“Sono Gerardo Spina di Cesinali, piccolo paese in provincia di Avellino. La storia che vengo a raccontare è terribile per dei genitori”.
Comincia così una delle tante lettere che mi sono arrivate in quest’ultimo periodo da persone che vogliono “semplicemente” giustizia, straziate dalla perdita di un loro caro, vittima vera o presunta di “malagiustizia”. Chi mi scambia per un avvocato o per un giudice, chi cerca anche solo una valvola di sfogo. Tutti, dopo mesi, anni di dolore e riservatezza, passati nell’illusione che la verità sia un percorso lungo ma giusto, complesso ma silenzioso, decidono quasi per esaurimento di rendere pubblica con appelli, foto, interviste la loro tragedia privata. E così chiede il signor Spina, ex maresciallo dell’Aeronautica Militare: “Non posso e non lo farò mai: arrendermi dinanzi ad un episodio così grave, anche perché vorrei che altri ragazzi e le loro famiglie non passassero quello che stiamo passando noi”.
“L’episodio” riguarda la morte del figlio, Carmine, 24 anni, in un incidente stradale avvenuto il 26 dicembre 2005 sulla statale 574 in località Serino, provincia di Avellino. Era domenica pomeriggio, il ragazzo viaggiava su una moto Suzuki, nuova fiammante da poco acquistata con il proprio stipendio da operaio. Un impatto violentissimo con un’auto, a bordo tre persone, che usciva da una strada laterale. Il giovane moriva sul colpo, mentre l’amico che lo affiancava su un’altra moto, riusciva ad evitare l’impatto e a salvare la vita, fratture alle gambe. Entrambi provenivano da una strada con diritto di precedenza. I genitori del ragazzo accorsero sul posto pochi minuti dopo quando già i sanitari avevano constatato il decesso alla presenza di quattro carabinieri della locale stazione. La dinamica non è chiara, scrissero subito i giornali, perché l’auto era inspiegabilmente fuori strada, lontano dalla moto. Verità, dubbi, bugie, false testimonianze emergeranno solo molto tempo dopo durante il processo al conducente della vettura, un artigiano della zona. Il maresciallo dei carabinieri ammetterà infatti di non aver fatto in modo preciso i necessari rilievi di legge e in particolare di “aver spostato l’auto perché al momento non ci si era resi conto della gravità dei fatti”. Bugiardo o incompetente? si chiede il signor Spina, allegando alla sua lettera numerosi documenti: le foto del figlio morto sul colpo, il casco insanguinato e la planimetria della zona, la strisciata di una lunga frenata attribuibile alla moto.
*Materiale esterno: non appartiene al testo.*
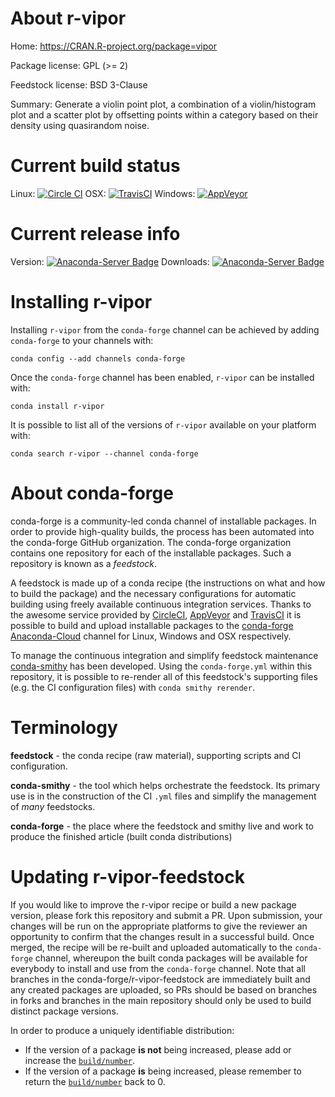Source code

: About r-vipor
=============

Home: https://CRAN.R-project.org/package=vipor

Package license: GPL (>= 2)

Feedstock license: BSD 3-Clause

Summary: Generate a violin point plot, a combination of a violin/histogram plot and a scatter plot by offsetting points within a category based on their density using quasirandom noise.



Current build status
====================

Linux: [![Circle CI](https://circleci.com/gh/conda-forge/r-vipor-feedstock.svg?style=shield)](https://circleci.com/gh/conda-forge/r-vipor-feedstock)
OSX: [![TravisCI](https://travis-ci.org/conda-forge/r-vipor-feedstock.svg?branch=master)](https://travis-ci.org/conda-forge/r-vipor-feedstock)
Windows: [![AppVeyor](https://ci.appveyor.com/api/projects/status/github/conda-forge/r-vipor-feedstock?svg=True)](https://ci.appveyor.com/project/conda-forge/r-vipor-feedstock/branch/master)

Current release info
====================
Version: [![Anaconda-Server Badge](https://anaconda.org/conda-forge/r-vipor/badges/version.svg)](https://anaconda.org/conda-forge/r-vipor)
Downloads: [![Anaconda-Server Badge](https://anaconda.org/conda-forge/r-vipor/badges/downloads.svg)](https://anaconda.org/conda-forge/r-vipor)

Installing r-vipor
==================

Installing `r-vipor` from the `conda-forge` channel can be achieved by adding `conda-forge` to your channels with:

```
conda config --add channels conda-forge
```

Once the `conda-forge` channel has been enabled, `r-vipor` can be installed with:

```
conda install r-vipor
```

It is possible to list all of the versions of `r-vipor` available on your platform with:

```
conda search r-vipor --channel conda-forge
```


About conda-forge
=================

conda-forge is a community-led conda channel of installable packages.
In order to provide high-quality builds, the process has been automated into the
conda-forge GitHub organization. The conda-forge organization contains one repository
for each of the installable packages. Such a repository is known as a *feedstock*.

A feedstock is made up of a conda recipe (the instructions on what and how to build
the package) and the necessary configurations for automatic building using freely
available continuous integration services. Thanks to the awesome service provided by
[CircleCI](https://circleci.com/), [AppVeyor](http://www.appveyor.com/)
and [TravisCI](https://travis-ci.org/) it is possible to build and upload installable
packages to the [conda-forge](https://anaconda.org/conda-forge)
[Anaconda-Cloud](http://docs.anaconda.org/) channel for Linux, Windows and OSX respectively.

To manage the continuous integration and simplify feedstock maintenance
[conda-smithy](http://github.com/conda-forge/conda-smithy) has been developed.
Using the ``conda-forge.yml`` within this repository, it is possible to re-render all of
this feedstock's supporting files (e.g. the CI configuration files) with ``conda smithy rerender``.


Terminology
===========

**feedstock** - the conda recipe (raw material), supporting scripts and CI configuration.

**conda-smithy** - the tool which helps orchestrate the feedstock.
                   Its primary use is in the construction of the CI ``.yml`` files
                   and simplify the management of *many* feedstocks.

**conda-forge** - the place where the feedstock and smithy live and work to
                  produce the finished article (built conda distributions)


Updating r-vipor-feedstock
==========================

If you would like to improve the r-vipor recipe or build a new
package version, please fork this repository and submit a PR. Upon submission,
your changes will be run on the appropriate platforms to give the reviewer an
opportunity to confirm that the changes result in a successful build. Once
merged, the recipe will be re-built and uploaded automatically to the
`conda-forge` channel, whereupon the built conda packages will be available for
everybody to install and use from the `conda-forge` channel.
Note that all branches in the conda-forge/r-vipor-feedstock are
immediately built and any created packages are uploaded, so PRs should be based
on branches in forks and branches in the main repository should only be used to
build distinct package versions.

In order to produce a uniquely identifiable distribution:
 * If the version of a package **is not** being increased, please add or increase
   the [``build/number``](http://conda.pydata.org/docs/building/meta-yaml.html#build-number-and-string).
 * If the version of a package **is** being increased, please remember to return
   the [``build/number``](http://conda.pydata.org/docs/building/meta-yaml.html#build-number-and-string)
   back to 0.
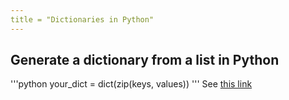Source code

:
 ```yaml
---
title = "Dictionaries in Python"
---
```




## Generate a dictionary from a list in Python 

'''python
your_dict = dict(zip(keys, values)) 
'''
See [this link](https://www.geeksforgeeks.org/python-convert-two-lists-into-a-dictionary/) 



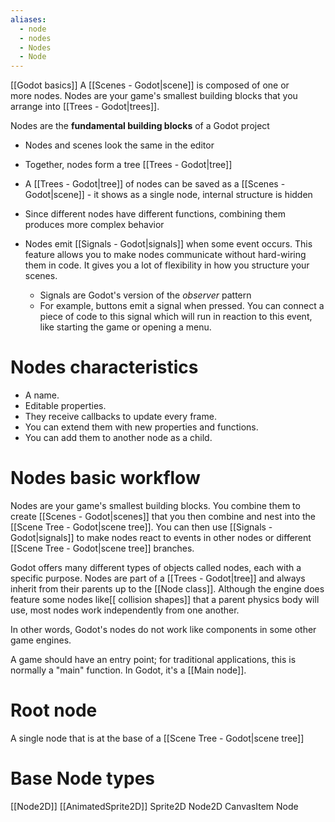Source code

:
 ```yaml
---
aliases:
  - node
  - nodes
  - Nodes
  - Node
---
```

[[Godot basics]]
A [[Scenes - Godot|scene]] is composed of one or more nodes. Nodes are your game's smallest building blocks that you arrange into [[Trees - Godot|trees]].  

Nodes are the **fundamental building blocks** of a Godot project

+ Nodes and scenes look the same in the editor
+ Together, nodes form a tree [[Trees - Godot|tree]]
+ A [[Trees - Godot|tree]] of nodes can be saved as a [[Scenes - Godot|scene]] - it shows as a single node, internal structure is hidden
+ Since different nodes have different functions, combining them produces more complex behavior

+ Nodes emit [[Signals - Godot|signals]] when some event occurs. This feature allows you to make nodes communicate without hard-wiring them in code. It gives you a lot of flexibility in how you structure your scenes.
	+ Signals are Godot's version of the _observer_ pattern
	+ For example, buttons emit a signal when pressed. You can connect a piece of code to this signal which will run in reaction to this event, like starting the game or opening a menu.

# Nodes characteristics

- A name.
- Editable properties.
- They receive callbacks to update every frame.
- You can extend them with new properties and functions.
- You can add them to another node as a child.

# Nodes basic workflow 

Nodes are your game's smallest building blocks. You combine them to create [[Scenes - Godot|scenes]] that you then combine and nest into the [[Scene Tree - Godot|scene tree]]. You can then use [[Signals - Godot|signals]] to make nodes react to events in other nodes or different [[Scene Tree - Godot|scene tree]] branches.

Godot offers many different types of objects called nodes, each with a specific purpose. Nodes are part of a [[Trees - Godot|tree]] and always inherit from their parents up to the [[Node class]]. Although the engine does feature some nodes like[[ collision shapes]] that a parent physics body will use, most nodes work independently from one another.

In other words, Godot's nodes do not work like components in some other game engines.

A game should have an entry point; for traditional applications, this is normally a "main" function. In Godot, it's a [[Main node]].

# Root node 

A single node that is at the base of a [[Scene Tree - Godot|scene tree]]

# Base Node types 

[[Node2D]]
[[AnimatedSprite2D]]
Sprite2D 
Node2D 
CanvasItem
Node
“Le stranezze postume” emerse nel processo continueranno perché, appurato che il ragazzo usciva da una curva verso destra prima di scontrarsi con l’auto, che comunque doveva dargli la precedenza, quant’è la distanza tra la curva e la via secondaria: “Otto metri, se non sbaglio” ripete più volte il carabiniere davanti al pubblico ministero che lo interrogava in aula. Peccato che i metri siano 80. “Come chiamare questo modo di fare, complicità o omertà?” mi chiede ancora il padre del ragazzo. Altri particolari: l’auto è stata dissequestrata solo 19 giorni dopo l’incidente mortale, un successivo perito è stato nominato due mesi dopo ma non è stato ascoltato come testimone nel processo. Risultato finale: la sentenza di primo grado si è chiusa con l’assoluzione dell’automobilista dopo che il p.m. aveva chiesto otto mesi.